Analysing a Benchmark on LLVM RISCV

Welcome

April 5, 2026·

This was my attempt at improving a benchmark on LLVM RISCV. Unfortunately, the solution to this problem is kind of out of my league. But the attempt does make for a good blog post.

Introduction

Recently, I found this blog post by Luke Lau, in which he shows how he was able to make improvements to the middle-end (and ultimately the generated code) in LLVM, resulting in better performance for RISC-V targets on LLVM. He does this by comparing the assembly of LLVM and GCC with the llvm test suite and analysing the cases where LLVM falls behind.

I found this whole process of looking at assembly and figuring out where the root issue to be very interesting, and this blog goes over my first thorough attempt at this.

I should also note that the company Igalia hosts these benchmarks, and runs periodic updates. You can take a look and see how LLVM compares to GCC on certain RISCV targets.

Code Analysis

This link will take you to the benchmark, but I have pasted the relevant assembly in the sections below, as well as the relevant source code. Another thing to note is that the CPU used in this benchmark is the Banana Pi F3, a 64-bit in-order CPU with RISCV’s vector extension, RVV.

I will go into a level of detail that’s probably not necessary, but as I’m still new to assembly, I found understanding what each instruction to be helpful. If you’re already familiar with assembly or not really interested in the nitty gritty, feel free to skim over this section.

Source

for (k=0; k<1000; k++) {
  for (i = n-1; i >= 0; i--) {
    y[i] += x[i];
  }
}

Note

The inner loop here does not have any dependency on the outer loop (as in k is not use as a subscript in the inner loop).

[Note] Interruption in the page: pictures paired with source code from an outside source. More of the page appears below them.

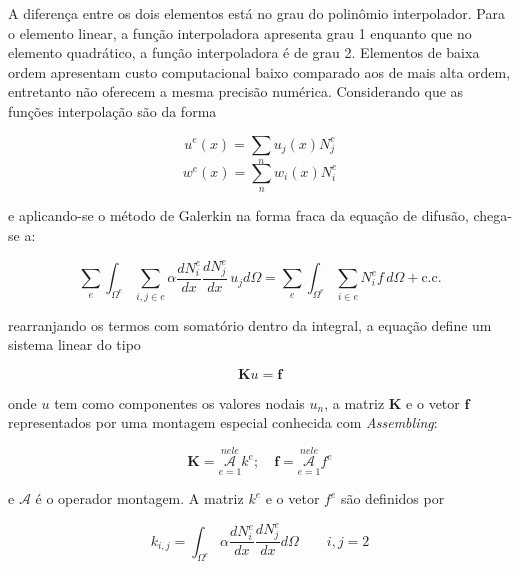 A diferença entre os dois elementos está no grau do polinômio
interpolador.  Para o elemento linear, a função interpoladora apresenta
grau 1 enquanto que no elemento quadrático, a função interpoladora é de
grau 2. Elementos de baixa ordem apresentam custo computacional baixo
comparado aos de mais alta ordem, entretanto não oferecem a mesma
precisão numérica. Considerando que as funções interpolação são da forma

\begin{equation}
	u^e(x) 
	= 
	\sum_n u_j(x) N^e_j
\end{equation}\hspace{0.5cm}
\begin{equation}
	w^e(x) 
	= 
	\sum_n w_i(x) N^e_i
\end{equation}\hspace{0.5cm}

\noindent e aplicando-se o método de Galerkin na forma fraca da equação 
de difusão, chega-se a:

\begin{equation}
	\sum_e \int_{\Omega^e} \sum_{i,j \in e} \alpha \frac{dN^e_i}{dx}
	\frac{dN^e_j}{dx} \, u_j d\Omega  
	=
	\sum_e \int_{\Omega^e} \sum_{i \in e} N_i^e f \, d\Omega + \text{c.c.} 
\label{eq:galerkin1D}
\end{equation}\hspace{0.5cm}

\noindent rearranjando os termos com somatório dentro da integral, a
equação define um sistema linear do tipo

\begin{equation}
	\mathbf{K}u = \mathbf{f} 
	\label{eq:sistemalinear}
\end{equation}\hspace{0.5cm}

\noindent onde $u$ tem como componentes os valores nodais $u_n$, a
matriz $\mathbf{K}$ e o vetor $\mathbf{f}$ representados por uma
montagem especial conhecida com \emph{Assembling}:

\begin{equation}
	\mathbf{K} = \overset{nele}{\underset{e=1}{\mathcal{A}}} k^e; \quad
	\mathbf{f} = \overset{nele}{\underset{e=1}{\mathcal{A}}} f^e
\end{equation}

\noindent e $\mathcal{A}$ é o operador montagem. A matriz $k^e$ e o vetor $f^e$
são definidos por

\begin{equation}
	k_{i,j} = \int_{\Omega^e}\alpha \frac{dN_i^e}{dx} \frac{dN_j^e}{dx}
	d\Omega
	\qquad
	i,j=2
\end{equation}\hspace{0.5cm}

This is the results of the benchmark.

LLVM


BB1: 
li	a3, 0x0      	
mv	a4, s0

BB2: 
vsetvli	a5, a4, e32, m2, ta, ma      	
not	a2, a3      	
add	a2, a2, s0      	
sub	a1, t0, a5      	
sh2add	a0, a2, s2      	
sh2add	a2, a2, s1      	
sh2add	a0, a1, a0      	
sh2add	a1, a1, a2      	
vle32.v	v8, (a0)      	
vle32.v	v10, (a1)      	
sub	a4, a4, a5      	
vadd.vv	v8, v10, v8      	
vse32.v	v8, (a1)      	
add	a3, a3, a5      	
bnez	a4, 0x7b2 <main+0x7a>

BB3:
addiw	a7, a7, 0x1      	
bne	a7, a6, 0x7ae <main+0x76>

    graph TD
    BB1 --> BB2
    BB2 --> BB3
    BB3 --> BB2
    BB2 --> BB2

Info

A Basic Block is a sequence of instructions in a program that executes linearly, meaning it has exactly one entry point at the start and one exit point at the end. Because there are no internal jumps or branches, once the first instruction is triggered, the entire block is guaranteed to execute in order.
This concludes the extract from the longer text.